Las categorías de enfermedades y los rituales de objetividad que las definen, se articulan de manera poderosa e inevitable con las necesidades de una sociedad burocrática para agilizar y legitimar de inmediato las innumerables decisiones sanitarias y clínicas (y de consumidores individuales) que constituyen nuestro sistema de atención médica.

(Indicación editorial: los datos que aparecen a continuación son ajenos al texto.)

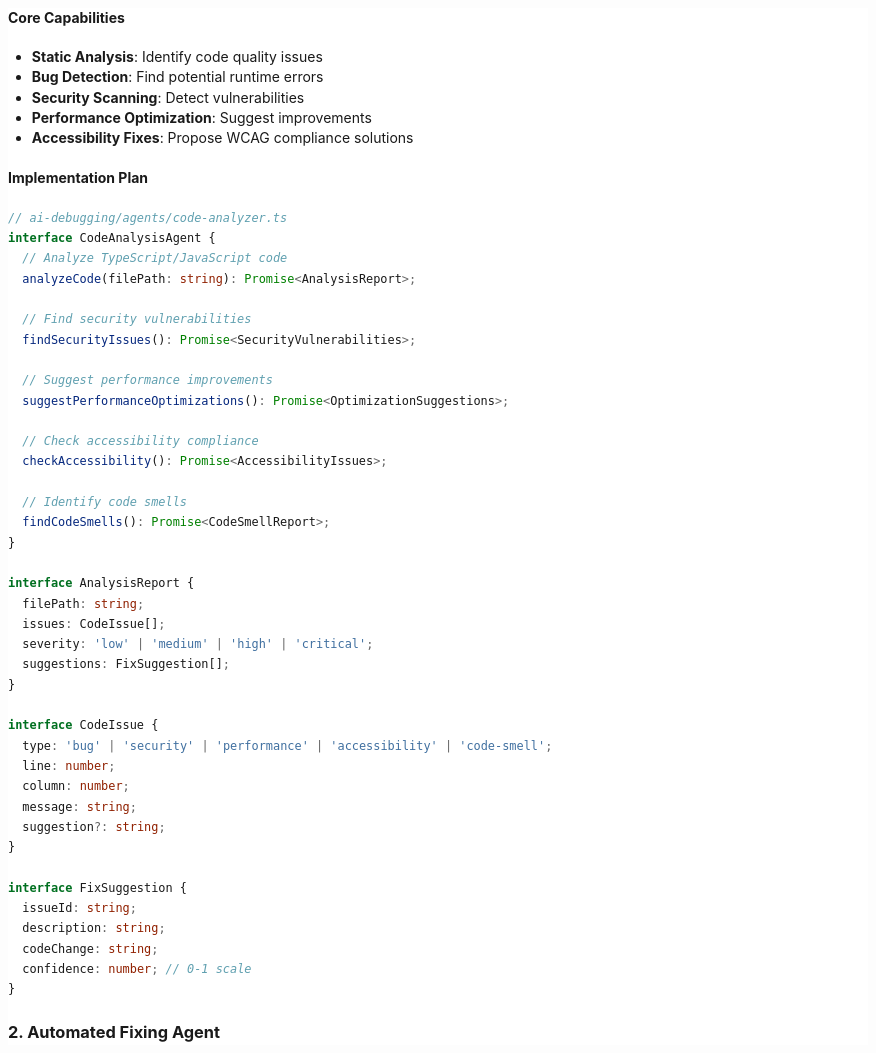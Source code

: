 #### Core Capabilities
- **Static Analysis**: Identify code quality issues
- **Bug Detection**: Find potential runtime errors
- **Security Scanning**: Detect vulnerabilities
- **Performance Optimization**: Suggest improvements
- **Accessibility Fixes**: Propose WCAG compliance solutions

#### Implementation Plan

```typescript
// ai-debugging/agents/code-analyzer.ts
interface CodeAnalysisAgent {
  // Analyze TypeScript/JavaScript code
  analyzeCode(filePath: string): Promise<AnalysisReport>;
  
  // Find security vulnerabilities
  findSecurityIssues(): Promise<SecurityVulnerabilities>;
  
  // Suggest performance improvements
  suggestPerformanceOptimizations(): Promise<OptimizationSuggestions>;
  
  // Check accessibility compliance
  checkAccessibility(): Promise<AccessibilityIssues>;
  
  // Identify code smells
  findCodeSmells(): Promise<CodeSmellReport>;
}

interface AnalysisReport {
  filePath: string;
  issues: CodeIssue[];
  severity: 'low' | 'medium' | 'high' | 'critical';
  suggestions: FixSuggestion[];
}

interface CodeIssue {
  type: 'bug' | 'security' | 'performance' | 'accessibility' | 'code-smell';
  line: number;
  column: number;
  message: string;
  suggestion?: string;
}

interface FixSuggestion {
  issueId: string;
  description: string;
  codeChange: string;
  confidence: number; // 0-1 scale
}
```

### 2. Automated Fixing Agent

En resumidas cuentas, los conceptos de enfermedad, sus definiciones y formas de caracterizarlas son modos de comunicación que vincula a especialistas y generalistas, a los profesionales de la salud y estos con administradores y creadores de imágenes de medios, planificadores de políticas y hombres y mujeres comunes. Las categorías de enfermedades, vinculan el cuerpo, el yo consciente y la sociedad. Por ejemplo, cada diagnóstico de una enfermedad crónica o factor de riesgo (obesidad por ejemplo) arroja a un individuo como actor en una narración predeterminada. El obeso, además de estar enfermo, constituye una persona vulnerable y a riesgo de padecer una enfermedad crónica o varias de ellas y de padecerlas que esta se manifiesten con mayor gravedad y complicaciones. Cada hombre y mujer tiene que vivir con esa identidad y emocional y físicamente, manejarla.
Pero el mundo de la medicina cambia constantemente. En la actualidad, el mundo del diagnóstico de quién es usted física y mentalmente, depende de los exámenes constantemente en expansión que se hace para conocer más tempranamente el potencial aparecimiento y desarrollo de una enfermedad, a menudo sin síntomas. El que se le considere un enfermo es cada vez más temprano aun antes del aparecimiento de molestias, constituido por procedimientos de diagnóstico y convenciones acordadas negociadas y renegociadas fuera del cuerpo del paciente e inaccesibles a sus sentimientos. Piense, por ejemplo, en los niveles de colesterol y su importancia diagnóstica, pronóstica y terapéutica.
Pero esa nueva modalidad de clasificación sano-enfermo presenta riesgos. Desde principios del siglo XX, los críticos han advertido sobre los peligros implícitos en las formas reduccionistas de conceptualizar y manejar la enfermedad (tratar un riñón o interrogar un electrocardiograma o una imagen de rayos X y no una persona). Sin embargo, las clasificaciones de enfermedades aun de forma más específica, no han dejado de florecer en el último medio siglo y las clasificaciones de enfermedad fuertemente delimitadas, conservan su capacidad para manejar y movilizar la ansiedad individual, para dar forma a encuentros clínicos y para ordenar y racionalizar decisiones administrativas y terapéuticas. El impacto de esos nuevos conceptos en costo a la salud y economía de la salud ha sido también enorme.
Tanto los médicos como los críticos sociales han cuestionado el estado ontológico de diagnósticos particulares (piense en la fibromialgia o el trastorno por déficit de atención), mientras que una minoría cada vez más vocal de tales comentaristas, plantea el problema en términos más categóricos. Lamentan la implacable proliferación de factores de riesgo que se convierten en enfermedades y el carácter estigmatizador de tales designaciones. (Un erudito reciente se refiere, por ejemplo, a «vivir bajo el pronóstico del cáncer”, otro a «personas que viven bajo la descripción de manía”, pero incluso cuando tales críticas relativistas y humanistas se vuelven más ubicuas, las categorías de enfermedades que cuestionan, amplían su poder para designar, definir, predecir y dirigir el tratamiento. Eso tiene un costo social en salud mental y en la hacienda pública y privada.